Guest Author - Tony Daltorio
There was lots of talk in the mainstream media about how the recent financial markets reform passed by Congress was the "most sweeping change" of the financial regulatory system since the Great Depression.
What a crock...it was nothing more than window dressing.
The real sweeping change to our financial system took place over the past 20 years as Wall Street money became more and more influential in Congress.
The key piece of Depression-era financial legislation - the Glass-Steagall Act - was repealed in 1999.....
Next was the Commodities and Futures Modernization Act of 2000, pushed by Larry Summers and Robert Rubin, which legalized the most destructive financial instruments of all - derivatives.
Then there was the leverage exemption at the Securities and Exchange Commission (SEC) in 2004, asked for personally by Hank Paulson and his friends. This allowed Wall Street to turn into a casino where the gamblers could make 50-1, 100-1 bets and worse.
The new legislation fixes NONE of the major problems.....
Banks are still too big to fail...and continue to gamble with YOUR money.
Banks are still allowed to value assets and liabilities in what can only be kindly be called "mark to mythical valuations". They can also still use off-balance sheet accounting to make sure they give themselves stratospheric bonuses.
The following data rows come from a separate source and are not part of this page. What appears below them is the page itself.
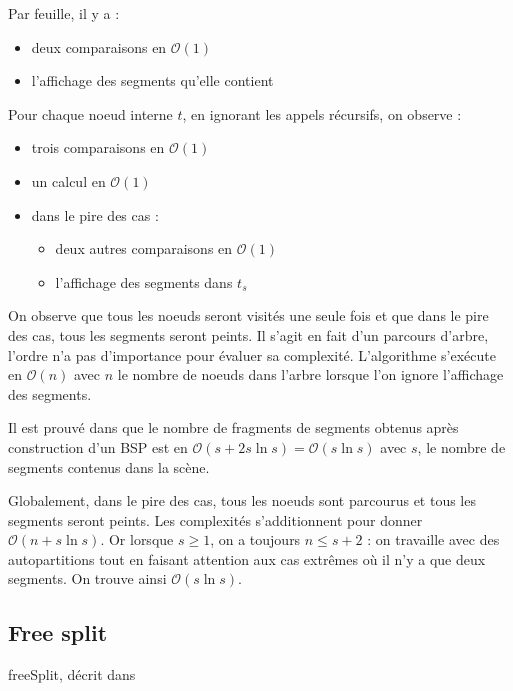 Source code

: \documentclass[12pt,twocolumn]{article}
\newcommand{\bigO}{\mathcal{O}}
\newcommand{\es}{\emptyset}
\begin{document}
Par feuille, il y a :
\begin{itemize}
	\item deux comparaisons en $\bigO(1)$
	\item l'affichage des segments qu'elle contient
\end{itemize}

Pour chaque noeud interne $t$, en ignorant les appels récursifs, on observe :
\begin{itemize}
	\item trois comparaisons en $\bigO(1)$
	\item un calcul en $\bigO(1)$
	\item dans le pire des cas :
		\begin{itemize}
			\item deux autres comparaisons en $\bigO(1)$
			\item l'affichage des segments dans $t_s$
		\end{itemize}
\end{itemize}

On observe que tous les noeuds seront visités une seule fois et que dans le pire
des cas, tous les segments seront peints. Il s'agit en fait d'un parcours
d'arbre, l'ordre n'a pas d'importance pour évaluer sa complexité. L'algorithme
s'exécute en $\bigO(n)$ avec $n$ le nombre de noeuds dans l'arbre
lorsque l'on ignore l'affichage des segments.

Il est prouvé dans \cite[p.~258]{cg} que
le nombre de fragments de segments obtenus après construction d'un BSP
est en $\bigO(s+2s\ln s)=\bigO(s\ln s)$ avec $s$, le nombre
de segments contenus dans la scène.

Globalement, dans le pire des cas, tous les noeuds sont parcourus et
tous les segments seront peints. Les complexités s'additionnent pour donner
$\bigO(n+s\ln s)$. Or lorsque $s\geq1$, on a toujours $n\leq s+2$ :
on travaille avec des autopartitions
tout en faisant attention aux cas extrêmes où il n'y a que deux segments.
On trouve ainsi $\bigO(s\ln s)$.


\subsection{Free split}
\begin{algorithm}
\caption{freeSplit, décrit dans \cite[p.~257]{cg}}
\SetAlgoLined\DontPrintSemicolon
\KwData{$r \neq \es$}
 {
	 {
	}
}
 
~
\end{algorithm}
\end{document}

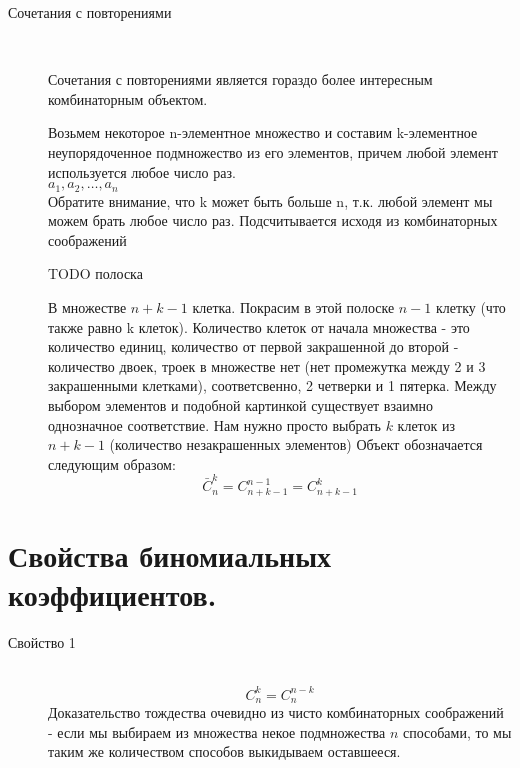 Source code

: \begin{description}
\item[Сочетания с повторениями]~	

Сочетания с повторениями является гораздо более интересным комбинаторным объектом.

Возьмем некоторое n-элементное множество и составим k-элементное неупорядоченное подмножество из его элементов, причем любой элемент используется любое число раз.\\
${a_1, a_2, \ldots ,a_n}$\\

Обратите внимание, что k может быть больше n, т.к. любой элемент мы можем брать любое число раз.
Подсчитывается исходя из комбинаторных соображений

TODO полоска

В множестве $n+k-1$ клетка. Покрасим в этой полоске $n-1$ клетку (что также равно k клеток).
Количество клеток от начала множества - это количество единиц, количество от первой закрашенной до второй - количество двоек, троек в множестве нет (нет промежутка между 2 и 3 закрашенными клетками), соответсвенно, 2 четверки и 1 пятерка.
Между выбором элементов и подобной картинкой существует взаимно однозначное соответствие.
Нам нужно просто выбрать $k$ клеток из $n+k-1$ (количество незакрашенных элементов)
Объект обозначается следующим образом:
$$
\bar{C}_n^k = C_{n+k-1}^{n-1} = C_{n+k-1}^k
$$
\end{description}

\section{Свойства биномиальных коэффициентов.}

\begin{description}
\item[Свойство 1]~	
$$
C_n^k = C_n^{n-k}
$$
Доказательство тождества очевидно из чисто комбинаторных соображений - если мы выбираем из множества некое подмножества $ n $ способами, то мы таким же количеством способов выкидываем оставшееся.
\end{description}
All of these shenanigans continue to leave the taxpayers on the hook.
Banks are still getting trillions of dollars from the Federal Reserve and the mortgage agencies - Fannie and Freddie - again paid for by the taxpayers.
We still have the supposedly unbiased ratings agencies working for, and paid almost entirely by, Wall Street firms. In addition, the regulatory agencies which are supposed to be overseeing Wall Street still have a cozy relationship with it.
A wonderful example of this is the former chairman of the board of directors of the New York Federal Reserve Bank, which directly oversees Wall Street, Stephen Freidman. At the time, he was also a member of Goldman Sachs' board of directors.
In late 2008 the Federal Reserve ordered AIG to pay Goldman Sachs $13 billion. This controversial decision pushed AIG to the brink and taxpayers are still paying the tab for AIG's problems. At the same time, Mr. Freidman bought 37,000 shares of Goldman Sachs stock. No conflict of interest there, right?
What is a real pity is that Congress, unlike the Congress in the 1930s, did not have the guts to stand up to Wall Street and enact true financial reform.